Ladies and Gentlemen:

     We have acted as counsel to Oppenheimer Capital Income Fund, a Massachusetts business trust (the “Acquiring Fund”), in connection with the filing with the Securities and Exchange Commission (“SEC”) of a registration statement on Form N-14 on April 17, 2009, File No. 333-158619 (the “Registration Statement”) under the Securities Act of 1933, as amended (the “1933 Act”), registering Class A, Class B, Class C and Class N shares of beneficial interest of the Acquiring Fund (the “Shares”) to be issued pursuant to the Plan of Reorganization (the “Plan”) adopted by the Acquiring Fund and the Oppenheimer Convertible Securities Fund, a series of the Bond Fund Series, a Massachusetts Business Trust (the “Acquired Fund”).
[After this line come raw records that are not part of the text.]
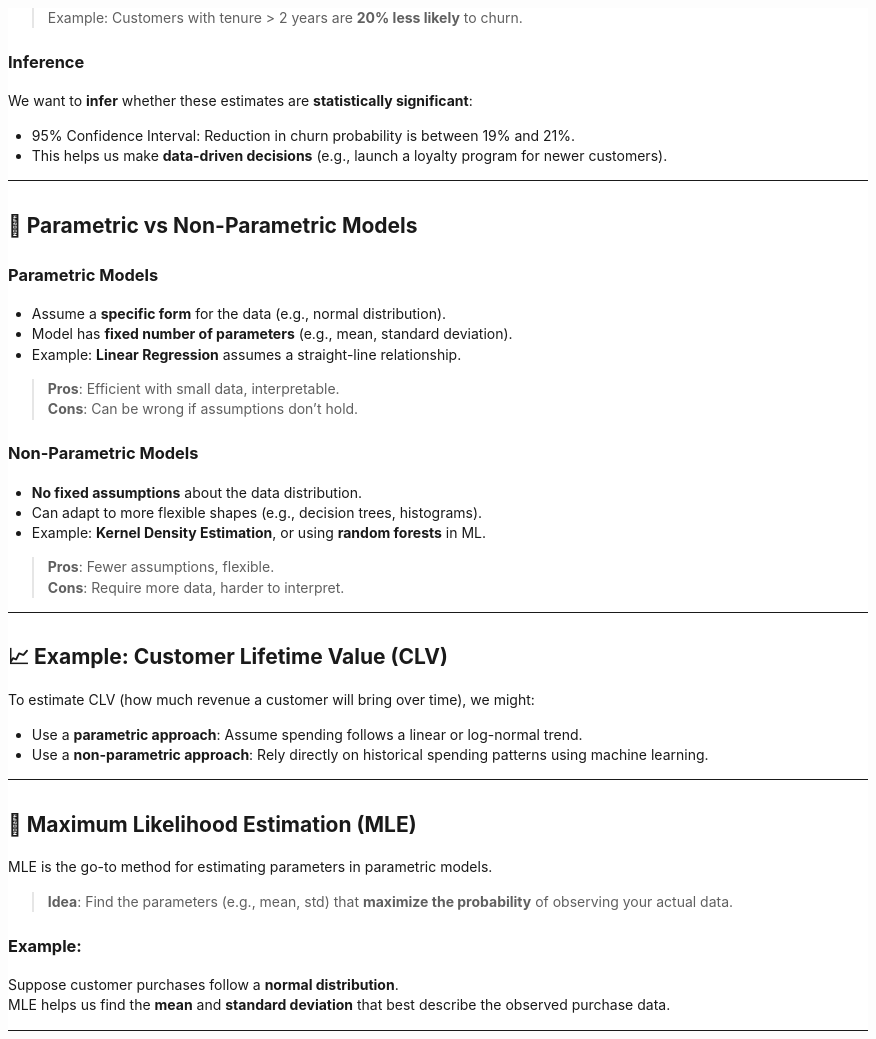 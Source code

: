 > Example: Customers with tenure > 2 years are **20% less likely** to churn.

### Inference

We want to **infer** whether these estimates are **statistically significant**:
- 95% Confidence Interval: Reduction in churn probability is between 19% and 21%.
- This helps us make **data-driven decisions** (e.g., launch a loyalty program for newer customers).

---

## 🔢 Parametric vs Non-Parametric Models

### Parametric Models

- Assume a **specific form** for the data (e.g., normal distribution).
- Model has **fixed number of parameters** (e.g., mean, standard deviation).
- Example: **Linear Regression** assumes a straight-line relationship.

> **Pros**: Efficient with small data, interpretable.  
> **Cons**: Can be wrong if assumptions don’t hold.

### Non-Parametric Models

- **No fixed assumptions** about the data distribution.
- Can adapt to more flexible shapes (e.g., decision trees, histograms).
- Example: **Kernel Density Estimation**, or using **random forests** in ML.

> **Pros**: Fewer assumptions, flexible.  
> **Cons**: Require more data, harder to interpret.

---

## 📈 Example: Customer Lifetime Value (CLV)

To estimate CLV (how much revenue a customer will bring over time), we might:

- Use a **parametric approach**: Assume spending follows a linear or log-normal trend.
- Use a **non-parametric approach**: Rely directly on historical spending patterns using machine learning.

---

## 🎯 Maximum Likelihood Estimation (MLE)

MLE is the go-to method for estimating parameters in parametric models.

> **Idea**: Find the parameters (e.g., mean, std) that **maximize the probability** of observing your actual data.

### Example:
Suppose customer purchases follow a **normal distribution**.  
MLE helps us find the **mean** and **standard deviation** that best describe the observed purchase data.

--- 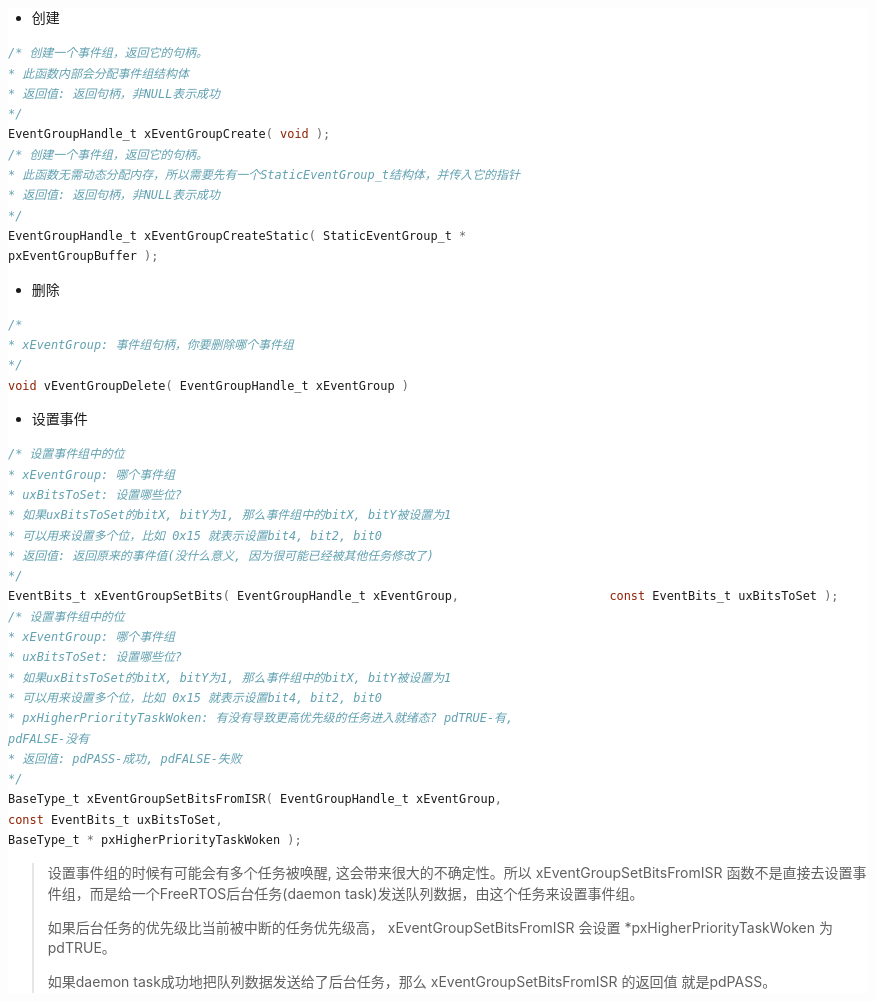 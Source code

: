 + 创建

```c
/* 创建一个事件组，返回它的句柄。
* 此函数内部会分配事件组结构体
* 返回值: 返回句柄，非NULL表示成功
*/
EventGroupHandle_t xEventGroupCreate( void );
/* 创建一个事件组，返回它的句柄。
* 此函数无需动态分配内存，所以需要先有一个StaticEventGroup_t结构体，并传入它的指针
* 返回值: 返回句柄，非NULL表示成功
*/
EventGroupHandle_t xEventGroupCreateStatic( StaticEventGroup_t *
pxEventGroupBuffer );
```

+ 删除

```c
/*
* xEventGroup: 事件组句柄，你要删除哪个事件组
*/
void vEventGroupDelete( EventGroupHandle_t xEventGroup )
```

+ 设置事件

```c
/* 设置事件组中的位
* xEventGroup: 哪个事件组
* uxBitsToSet: 设置哪些位?
* 如果uxBitsToSet的bitX, bitY为1, 那么事件组中的bitX, bitY被设置为1
* 可以用来设置多个位，比如 0x15 就表示设置bit4, bit2, bit0
* 返回值: 返回原来的事件值(没什么意义, 因为很可能已经被其他任务修改了)
*/
EventBits_t xEventGroupSetBits( EventGroupHandle_t xEventGroup, 					const EventBits_t uxBitsToSet );
/* 设置事件组中的位
* xEventGroup: 哪个事件组
* uxBitsToSet: 设置哪些位?
* 如果uxBitsToSet的bitX, bitY为1, 那么事件组中的bitX, bitY被设置为1
* 可以用来设置多个位，比如 0x15 就表示设置bit4, bit2, bit0
* pxHigherPriorityTaskWoken: 有没有导致更高优先级的任务进入就绪态? pdTRUE-有,
pdFALSE-没有
* 返回值: pdPASS-成功, pdFALSE-失败
*/
BaseType_t xEventGroupSetBitsFromISR( EventGroupHandle_t xEventGroup,
const EventBits_t uxBitsToSet,
BaseType_t * pxHigherPriorityTaskWoken );

```

> 设置事件组的时候有可能会有多个任务被唤醒, 这会带来很大的不确定性。所以 xEventGroupSetBitsFromISR 函数不是直接去设置事件组，而是给一个FreeRTOS后台任务(daemon task)发送队列数据，由这个任务来设置事件组。
>
> 如果后台任务的优先级比当前被中断的任务优先级高， xEventGroupSetBitsFromISR 会设置 *pxHigherPriorityTaskWoken 为pdTRUE。
>
> 如果daemon task成功地把队列数据发送给了后台任务，那么 xEventGroupSetBitsFromISR 的返回值 就是pdPASS。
The Plan provides for the transfer of the Acquired Fund’s assets to and the assumption of the Acquired Fund’s liabilities by the Acquiring Fund in exchange solely for a number of Shares determined in the manner specified in the Plan, such Shares to be distributed to the Acquired Fund’s shareholders upon the subsequent liquidation of the Acquired Fund.
     You have requested our opinion as to the matters set forth below in connection with the filing of the Registration Statement. For purposes of rendering that opinion, we have examined the Registration Statement, the Plan, the Declaration of Trust of the Acquiring Fund, as amended, the Bylaws of the Acquiring Fund, as amended, and the actions of the Acquiring Fund that provide for the issuance of the Shares, and we have made such other investigation as we have deemed appropriate. We have examined and relied upon certificates of public officials and, as to certain matters of fact that are material to our opinion; we have also relied on a certificate of an officer of the Acquiring Fund. In rendering our opinion, we have also made the assumptions that are customary in opinion letters of this kind. We have not verified any of those assumptions.

     Our opinion, as set forth herein, is based on the facts in existence and the laws in effect on the date hereof and is limited to the laws of the Commonwealth of Massachusetts that, in our experience, generally are applicable to the issuance of shares by entities such as the Acquiring Fund. We express no opinion with respect to any other laws.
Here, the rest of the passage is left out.